Geraldine Heng (Afterword By)
Geraldine Heng is Perceval Professor in English and Comparative Literature, Middle Eastern Studies and Women’s Studies, at the University of Texas in Austin. The author of Empire of Magic: Medieval Romance and the Politics of Cultural Fantasy (Columbia, 2003, 2004, 2012), The Invention of Race in the European Middle Ages (Cambridge, 2018), and England and the Jews: How Religion and Violence Created the First Racial State in the West (Cambridge, 2018). She is also the founder and director of the Global Middle Ages Project (www.globalmiddleages.org). She is currently researching and writing Early Globalisms: The Interconnected World, 500– 1500 CE.
Andrew Albin (Edited By)
Andrew Albin is Assistant Professor of English and Medieval Studies at Fordham University and a member of the faculty of Fordham University’s Center for Medieval Studies.
Mary C. Erler (Edited By)
Mary C. Erler is Distinguished Professor of English at Fordham University and a member of the faculty of Fordham University’s Center for Medieval Studies.

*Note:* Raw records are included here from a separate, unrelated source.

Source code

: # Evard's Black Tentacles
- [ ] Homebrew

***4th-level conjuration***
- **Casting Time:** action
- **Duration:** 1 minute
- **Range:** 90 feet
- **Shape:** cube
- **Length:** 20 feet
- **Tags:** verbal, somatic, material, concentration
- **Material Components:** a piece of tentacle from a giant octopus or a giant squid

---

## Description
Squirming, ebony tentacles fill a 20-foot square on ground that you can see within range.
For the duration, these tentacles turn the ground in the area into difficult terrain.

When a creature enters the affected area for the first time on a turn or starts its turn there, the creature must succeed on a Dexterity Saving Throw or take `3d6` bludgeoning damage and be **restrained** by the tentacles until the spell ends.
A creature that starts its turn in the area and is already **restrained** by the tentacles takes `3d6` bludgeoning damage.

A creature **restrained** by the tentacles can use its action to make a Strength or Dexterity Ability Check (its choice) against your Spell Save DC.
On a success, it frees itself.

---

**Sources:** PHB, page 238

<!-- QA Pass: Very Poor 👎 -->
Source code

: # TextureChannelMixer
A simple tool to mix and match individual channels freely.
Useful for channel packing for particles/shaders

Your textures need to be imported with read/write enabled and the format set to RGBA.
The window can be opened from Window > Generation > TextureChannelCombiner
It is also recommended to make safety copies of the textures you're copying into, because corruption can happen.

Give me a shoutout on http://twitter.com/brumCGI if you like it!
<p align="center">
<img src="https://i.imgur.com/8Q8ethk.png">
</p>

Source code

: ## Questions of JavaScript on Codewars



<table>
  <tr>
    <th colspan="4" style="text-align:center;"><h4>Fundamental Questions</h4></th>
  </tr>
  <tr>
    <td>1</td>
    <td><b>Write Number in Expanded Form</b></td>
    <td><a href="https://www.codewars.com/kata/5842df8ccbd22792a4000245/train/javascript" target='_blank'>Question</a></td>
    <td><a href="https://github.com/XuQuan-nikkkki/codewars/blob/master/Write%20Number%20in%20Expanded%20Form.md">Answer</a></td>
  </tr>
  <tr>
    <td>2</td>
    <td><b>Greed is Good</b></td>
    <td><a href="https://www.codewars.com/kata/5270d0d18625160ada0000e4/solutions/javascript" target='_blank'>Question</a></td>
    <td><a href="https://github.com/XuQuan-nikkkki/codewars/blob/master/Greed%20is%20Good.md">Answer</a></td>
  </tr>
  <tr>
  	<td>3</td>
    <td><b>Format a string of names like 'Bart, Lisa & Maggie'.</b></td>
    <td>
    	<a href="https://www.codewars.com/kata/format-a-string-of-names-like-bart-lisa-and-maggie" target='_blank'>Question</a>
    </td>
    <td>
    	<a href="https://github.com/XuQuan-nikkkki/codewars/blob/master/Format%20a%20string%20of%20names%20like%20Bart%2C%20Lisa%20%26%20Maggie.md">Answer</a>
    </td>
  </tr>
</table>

Thomas O'Donnell (Edited By)
Thomas O'Donnell is Co-Chair, Comparative Literature, Associate Professor of English and Medieval Studies, and a member of the faculty of Fordham University’s Center for Medieval Studies.
Nicholas L. Paul (Edited By)
Nicholas L. Paul is Associate Professor of History at Fordham University. He received his MPhil in Medieval History and PhD in History from Cambridge University. His previous publications include To Follow in Their Footsteps: The Crusades and Family Memory in the High Middle Ages (Cornell, 2017) and the coedited collections Remembering the Crusades: Myth, Image, and Identity (Johns Hopkins, 2012), and, with Laura K. Morreale, The French of Outremer: Communities and Communications in the Crusading Mediterranean (Fordham, 2018).
Nina Rowe (Edited By)
Nina Rowe is Associate Professor of Art History and a member of the faculty of Fordham University’s Center for Medieval Studies.
David Perry (Introducer)
David Perry—Professor of Medieval History at Dominican University from 2006 to 2017—is a columnist for Pacific Standard Magazine and a freelance journalist covering politics, history, education, and disability rights. His scholarly work focuses on Venice, the Crusades, and the Mediterranean world. He is the author of Sacred Plunder: Venice and the Aftermath of the Fourth Crusade (Penn State, 2015).